Words, Titles & ‘Bible Bashing’
As the title indicates, this is a three part sermon — the parts related to each other only in that all three of them have to do with language. It’s one of those potpourri sermons I preach occasionally so I can catch up on questions and requests and comments that come to me from the congregation. We’ll start with those slippery things we call words and how confusion may arise from their multiple meanings. The denotative sense of a word is what the word actually refers to in the physical world. For example, a dictionary says that the word beach denotes “the shore of a body of water, especially when sandy or pebbly.” But when you hear or see the word beach it will suggest any number of things depending on your personal experience: surf, water sports, sunburn, crowds, even gritty sandwiches. These are connotative meanings and they may grow out of strong emotional feelings. I associate the word swimming with summer fun, but my mother never heard it without remembering a handsome little brother who drowned. No verb or noun ever means exactly the same thing to everybody.
So, on that premise, let’s talk for a moment about a word that flourishes in church life and in all of the media — the word “miracle.” In the past few days, as the whole country talked about the McCaugheys of Iowa and their seven new babies, some of us were perplexed by how often we were told that a miracle had happened. Was everybody using that term to mean the same thing or did it slip from one definition to another depending on was speaking? I noticed that medical experts were not prone to use the word miracle since the conceptions followed the use of fertility drugs, and since the successful delivery owed so much to modern technology and a staff of superby trained doctors. In fact, most fertility experts would call what happened to Mrs. McCaughey a medical failure rather than a victory — on the grounds that she had wanted another child, not seven of them.
Once it happened, of course, the McCaugheys graciously made the best of it. I think we can be sure that if they prayed for a successful pregnancy, they did not pray for seven, but they joined others in seeing it as a miracle from God rather than an accident of modern science. Back to our use of language for a moment: do all the people who call that multiple birth a “miracle” mean the same thing, or is there a lot of confusion in the way that word is used? The first definition in a good dictionary is denotative and points to something very specific: “A miracle is an extraordinary event in the physical world which surpasses all known human or natural powers and is ascribed to a supernatural cause.” Let’s apply that definition to what happened to the McCaugheys, a thoroughly admirable couple whom I use by way of example only because they are still so much on our minds from a torrent of publicity. Do all three parts of the definition work in their case?
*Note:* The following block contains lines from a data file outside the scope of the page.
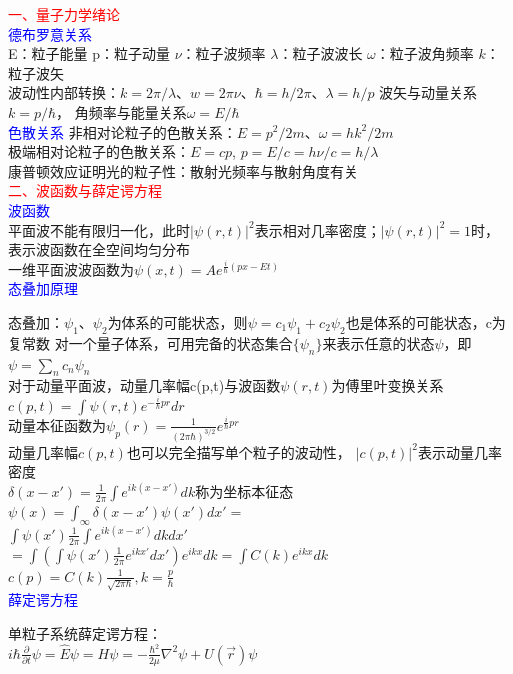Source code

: \documentclass[a4paper,8pt]{extarticle} %
\newcommand{\bluetext}[1]{\textcolor{blue}{#1}}
\newcommand{\redtext}[1]{\textcolor{red}{#1}}
\begin{document}
\begin{multicols}{3}

\redtext{一、量子力学绪论}\\
\bluetext{德布罗意关系}\\
E：粒子能量 p：粒子动量 $\nu$：粒子波频率 $\lambda$：粒子波波长 $\omega$：粒子波角频率 $k$：粒子波矢\\
波动性内部转换：$k=2\pi/\lambda$、$w=2\pi\nu$、$\hbar=h/2\pi$、$\lambda=h/p$
波矢与动量关系$k=p/\hbar$，
角频率与能量关系$\omega=E/\hbar$ \\
\bluetext{色散关系}
非相对论粒子的色散关系：$E = p^2/2m$、$\omega=hk^2/2m$\\
极端相对论粒子的色散关系：$E = cp$,
$p=E/c=h\nu/c=h/\lambda$\\
康普顿效应证明光的粒子性：散射光频率与散射角度有关\\
\redtext{二、波函数与薛定谔方程}\\
\bluetext{波函数}\\
平面波不能有限归一化，此时$|\psi(r, t)|^2$表示相对几率密度；$|\psi(r, t)|^2 = 1$时，表示波函数在全空间均匀分布\\
一维平面波波函数为$\psi(x, t) = Ae^{\frac{i}{\hbar}(px-E t)}$\\
\bluetext{态叠加原理}

态叠加：$\psi_1、\psi_2$为体系的可能状态，则$\psi=c_1\psi_1+c_2\psi_2$也是体系的可能状态，c为复常数
对一个量子体系，可用完备的状态集合${\{\psi_n\}}$来表示任意的状态$\psi$，即$\psi=\sum_n c_n\psi_n$\\
对于动量平面波，动量几率幅c(p,t)与波函数$\psi(r,t)$为傅里叶变换关系$c(p,t)=\int\psi(r,t)e^{-\frac{i}{\hbar}pr}dr$\\
动量本征函数为$\psi_p(r)=\frac{1}{(2\pi\hbar)^{3/2}}e^{\frac{i}{\hbar}pr}$\\
动量几率幅$c(p,t)$也可以完全描写单个粒子的波动性， $|c(p,t)|^2$表示动量几率密度\\
$\delta(x-x')=\frac{1}{2\pi}\int e^{ik(x-x')}dk$称为坐标本征态\\
$\psi(x)=\int_\infty\delta(x-x')\psi(x')dx'= $ \\ $\int\psi(x')\frac{1}{2\pi}\int e^{ik(x-x')}dkdx'$\\
$ = \int(\int\psi(x')\frac{1}{2\pi}e^{ikx'}dx')e^{ikx}dk=\int C(k)e^{ikx}dk $\\
$c(p)=C(k)\frac{1}{\sqrt{2\pi\hbar}}, k=\frac{p}{\hbar}$\\
\bluetext{薛定谔方程}

单粒子系统薛定谔方程：\\$i\hbar\frac{\partial}{\partial t}\psi = \hat{E}\psi = H\psi = -\frac{\hbar^2}{2\mu}\nabla^2\psi + U(\vec{r})\psi$ 
 

\end{multicols}
\end{document}
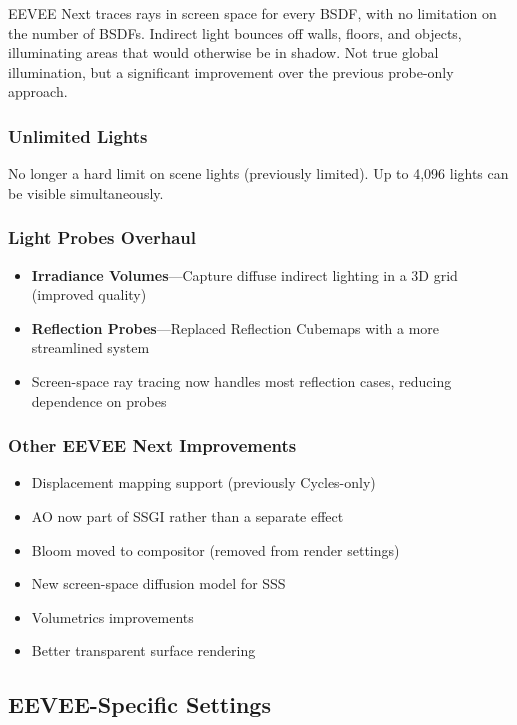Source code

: EEVEE Next traces rays in screen space for every BSDF, with no
limitation on the number of BSDFs. Indirect light bounces off
walls, floors, and objects, illuminating areas that would otherwise
be in shadow. Not true global illumination, but a significant
improvement over the previous probe-only approach.

\subsubsection{Unlimited Lights}

No longer a hard limit on scene lights (previously limited). Up to
4,096 lights can be visible simultaneously.

\subsubsection{Light Probes Overhaul}

\begin{itemize}[leftmargin=2em]
  \item \textbf{Irradiance Volumes}---Capture diffuse indirect lighting
        in a 3D grid (improved quality)
  \item \textbf{Reflection Probes}---Replaced Reflection Cubemaps
        with a more streamlined system
  \item Screen-space ray tracing now handles most reflection cases,
        reducing dependence on probes
\end{itemize}

\subsubsection{Other EEVEE Next Improvements}

\begin{itemize}[leftmargin=2em]
  \item Displacement mapping support (previously Cycles-only)
  \item AO now part of SSGI rather than a separate effect
  \item Bloom moved to compositor (removed from render settings)
  \item New screen-space diffusion model for SSS
  \item Volumetrics improvements
  \item Better transparent surface rendering
\end{itemize}

\subsection{EEVEE-Specific Settings}

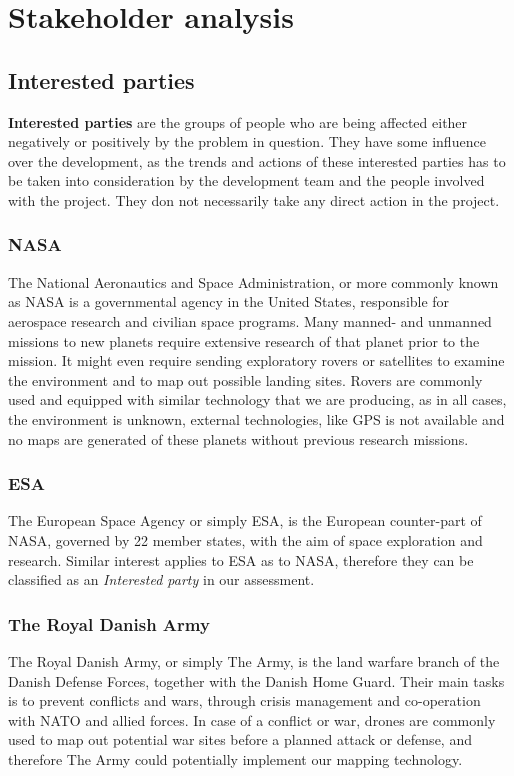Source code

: \clearpage
\section{Stakeholder analysis}
	
\subsection{Interested parties}
\textbf{Interested parties} are the groups of people who are being affected either negatively or positively by the problem in question. They have some influence over the development, as the trends and actions of these interested parties has to be taken into consideration by the development team and the people involved with the project. They don not necessarily take any direct action in the project.

\subsubsection{NASA}
The National Aeronautics and Space Administration, or more commonly known as NASA is a governmental agency in the United States, responsible for aerospace research and civilian space programs. Many manned- and unmanned missions to new planets require extensive research of that planet prior to the mission. It might even require sending exploratory rovers or satellites to examine the environment and to map out possible landing sites. Rovers are commonly used and equipped with similar technology that we are producing, as in all cases, the environment is unknown, external technologies, like GPS is not available and no maps are generated of these planets without previous research missions. 

\subsubsection{ESA}
The European Space Agency or simply ESA, is the European counter-part of NASA, governed by 22 member states, with the aim of space exploration and research. Similar interest applies to ESA as to NASA, therefore they can be classified as an \textit{Interested party} in our assessment.

\subsubsection{The Royal Danish Army}
The Royal Danish Army, or simply The Army, is the land warfare branch of the Danish Defense Forces, together with the Danish Home Guard. Their main tasks is to prevent conflicts and wars, through crisis management and co-operation with NATO and allied forces\cite{armytasks}. In case of a conflict or war, drones are commonly used to map out potential war sites before a planned attack or defense, and therefore The Army could potentially implement our mapping technology.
The first one certainly does. Giving birth to seven babies is obviously “an extraordinary event in the physical world” and it’s extraordinary even with 20 doctors in attendance and all the wizardry of modern science available. In our emotional response to the event, we tend to forget that left to carry and then deliver all those babies without modern technology, the outcome for Mrs. McCaughey might have been tragic. And did you occasionally find yourself wondering, as all those people were praising God’s generosity, how many of them would have wanted that to happen in their families? Once it happens, of course, one makes the best of it — and making the best of it, for many people, means giving God the credit.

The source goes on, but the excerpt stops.